And I was thinking about this this week. One of the great joys in my life is finishing something. I know what we’re going to talk about in just a moment wasn’t necessarily a joyful moment for Jesus, but it was what He had come here to do.
One of the joys in my life is finishing something. Those of you who go to church here regularly, I tell you when you come to me with announcements or prayer requests or things of that nature, I tell you, write it down, or I promise you I will forget it. And it’s not because I don’t care.
My wife will tell you, my brain can handle one and a half things at a time. I know some of you are great at multitasking. I am not.
I’m not wired that way. I can do one thing at a time and maybe do it well and maybe do half of another thing, but that’s about it. And so trying to remember stuff, I can’t do it.
I operate. I’ve learned to compensate for that, though. I keep to-do lists, and I keep shopping lists, and I keep spreadsheets of tasks I’ve got to do.
And one of the calendars, one of the things I’ve got that keeps me on track is Apple has a little reminders app, and I’ve got it set up to remind me every day of the things I’ve got to do that day.
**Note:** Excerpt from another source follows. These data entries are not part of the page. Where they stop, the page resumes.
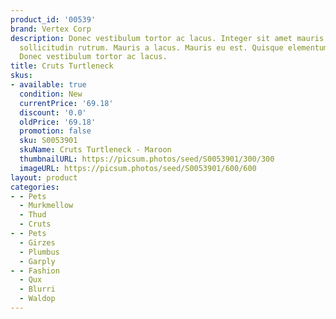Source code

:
 ```yaml
---
product_id: '00539'
brand: Vertex Corp
description: Donec vestibulum tortor ac lacus. Integer sit amet mauris imperdiet risus
  sollicitudin rutrum. Mauris a lacus. Mauris eu est. Quisque elementum pharetra lacus.
  Donec vestibulum tortor ac lacus.
title: Cruts Turtleneck
skus:
- available: true
  condition: New
  currentPrice: '69.18'
  discount: '0.0'
  oldPrice: '69.18'
  promotion: false
  sku: S0053901
  skuName: Cruts Turtleneck - Maroon
  thumbnailURL: https://picsum.photos/seed/S0053901/300/300
  imageURL: https://picsum.photos/seed/S0053901/600/600
layout: product
categories:
- - Pets
  - Murkmellow
  - Thud
  - Cruts
- - Pets
  - Girzes
  - Plumbus
  - Garply
- - Fashion
  - Qux
  - Blurri
  - Waldop
---
```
And it repeats each week. I mean, there are some things I try to have done by a certain day every week, and it repeats on there.
and I go through and mark it off, and some things don’t get done to the next day, but my goal, I hate those little, some of you, some of you, I’ve seen your phones, you have a thousand emails you haven’t looked at. That drives me nuts. I can’t stand it when I’ve got those little red notification bubbles on my devices.
I’m driven to get the whole list finished. It doesn’t happen every day. Some of those things happen the next day.
One of the best feelings for me is when I can get to the end of the day and I’ve accomplished my whole list. I’ve done everything. There are no bubbles left. And it doesn’t happen every day.
But that’s still what I’m shooting for. I want to feel like I have finished what I’m supposed to do. I feel like then I can relax.
I feel like I can let it go when it’s all finished. And that’s sort of what I thought about in this story where we look at the crucifixion of Jesus. And again, I’m not trying to make light of it.
I know that it was not a joyful experience necessarily, at least not in any way that you and I would understand joy to mean. It was not a pleasant experience by any means. It was not even something that Jesus looked forward to, As we remember the story from the night before the crucifixion, Jesus was in the garden and he was praying, Father, if there’s any other way, let this cup pass from me.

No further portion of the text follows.